→ Exercise prompt:
From the entries below, transcribe exactly the lines between the line holding "Below are three" and the line holding "#### Starbust DTLA", inclusive; skip all other lines.

== Segment start ==

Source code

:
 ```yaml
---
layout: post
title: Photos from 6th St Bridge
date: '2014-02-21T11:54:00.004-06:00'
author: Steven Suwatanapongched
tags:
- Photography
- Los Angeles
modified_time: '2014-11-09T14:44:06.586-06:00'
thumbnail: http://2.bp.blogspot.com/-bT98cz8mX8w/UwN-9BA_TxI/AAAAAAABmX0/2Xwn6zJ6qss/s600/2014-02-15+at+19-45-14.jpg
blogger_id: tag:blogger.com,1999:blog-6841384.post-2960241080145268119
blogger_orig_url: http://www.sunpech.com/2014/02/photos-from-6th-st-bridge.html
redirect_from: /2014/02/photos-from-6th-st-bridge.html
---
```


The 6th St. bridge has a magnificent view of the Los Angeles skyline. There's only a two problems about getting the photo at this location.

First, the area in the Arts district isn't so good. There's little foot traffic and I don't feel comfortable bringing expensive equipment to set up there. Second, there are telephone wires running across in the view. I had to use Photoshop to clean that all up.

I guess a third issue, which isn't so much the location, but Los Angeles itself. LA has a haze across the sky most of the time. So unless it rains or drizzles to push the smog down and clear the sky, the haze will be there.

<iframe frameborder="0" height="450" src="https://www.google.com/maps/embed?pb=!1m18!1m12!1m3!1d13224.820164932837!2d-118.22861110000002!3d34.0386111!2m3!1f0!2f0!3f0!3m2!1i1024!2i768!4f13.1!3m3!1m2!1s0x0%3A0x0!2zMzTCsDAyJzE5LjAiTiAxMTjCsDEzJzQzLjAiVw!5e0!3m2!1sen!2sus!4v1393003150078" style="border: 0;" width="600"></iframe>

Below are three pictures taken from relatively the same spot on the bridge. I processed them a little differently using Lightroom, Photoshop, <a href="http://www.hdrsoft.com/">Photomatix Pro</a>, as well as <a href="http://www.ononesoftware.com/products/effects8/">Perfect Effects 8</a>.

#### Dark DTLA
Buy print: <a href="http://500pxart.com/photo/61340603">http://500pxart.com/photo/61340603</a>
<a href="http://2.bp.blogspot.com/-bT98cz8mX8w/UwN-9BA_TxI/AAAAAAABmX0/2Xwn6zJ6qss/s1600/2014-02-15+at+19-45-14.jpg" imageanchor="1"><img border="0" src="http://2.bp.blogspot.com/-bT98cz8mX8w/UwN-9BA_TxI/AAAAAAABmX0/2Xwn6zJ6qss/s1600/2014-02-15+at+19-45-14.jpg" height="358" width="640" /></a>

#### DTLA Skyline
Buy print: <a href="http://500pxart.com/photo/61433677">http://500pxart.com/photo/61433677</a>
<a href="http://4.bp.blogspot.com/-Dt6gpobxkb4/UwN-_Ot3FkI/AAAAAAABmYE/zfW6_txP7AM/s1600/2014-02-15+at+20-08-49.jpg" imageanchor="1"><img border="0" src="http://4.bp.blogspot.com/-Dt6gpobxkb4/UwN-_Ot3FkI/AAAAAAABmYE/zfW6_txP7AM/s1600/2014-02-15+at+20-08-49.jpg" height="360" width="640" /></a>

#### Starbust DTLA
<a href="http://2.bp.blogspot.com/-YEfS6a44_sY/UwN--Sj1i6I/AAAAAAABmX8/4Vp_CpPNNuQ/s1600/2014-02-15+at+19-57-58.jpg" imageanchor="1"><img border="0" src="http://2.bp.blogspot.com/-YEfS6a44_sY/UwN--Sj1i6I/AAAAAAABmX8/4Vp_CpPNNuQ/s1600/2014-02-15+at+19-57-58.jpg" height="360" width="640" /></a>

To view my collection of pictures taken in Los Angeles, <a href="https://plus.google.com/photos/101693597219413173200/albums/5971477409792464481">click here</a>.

== Segment end ==

→ Response box:
Below are three pictures taken from relatively the same spot on the bridge. I processed them a little differently using Lightroom, Photoshop, <a href="http://www.hdrsoft.com/">Photomatix Pro</a>, as well as <a href="http://www.ononesoftware.com/products/effects8/">Perfect Effects 8</a>.

#### Dark DTLA
Buy print: <a href="http://500pxart.com/photo/61340603">http://500pxart.com/photo/61340603</a>
<a href="http://2.bp.blogspot.com/-bT98cz8mX8w/UwN-9BA_TxI/AAAAAAABmX0/2Xwn6zJ6qss/s1600/2014-02-15+at+19-45-14.jpg" imageanchor="1"><img border="0" src="http://2.bp.blogspot.com/-bT98cz8mX8w/UwN-9BA_TxI/AAAAAAABmX0/2Xwn6zJ6qss/s1600/2014-02-15+at+19-45-14.jpg" height="358" width="640" /></a>

#### DTLA Skyline
Buy print: <a href="http://500pxart.com/photo/61433677">http://500pxart.com/photo/61433677</a>
<a href="http://4.bp.blogspot.com/-Dt6gpobxkb4/UwN-_Ot3FkI/AAAAAAABmYE/zfW6_txP7AM/s1600/2014-02-15+at+20-08-49.jpg" imageanchor="1"><img border="0" src="http://4.bp.blogspot.com/-Dt6gpobxkb4/UwN-_Ot3FkI/AAAAAAABmYE/zfW6_txP7AM/s1600/2014-02-15+at+20-08-49.jpg" height="360" width="640" /></a>

#### Starbust DTLA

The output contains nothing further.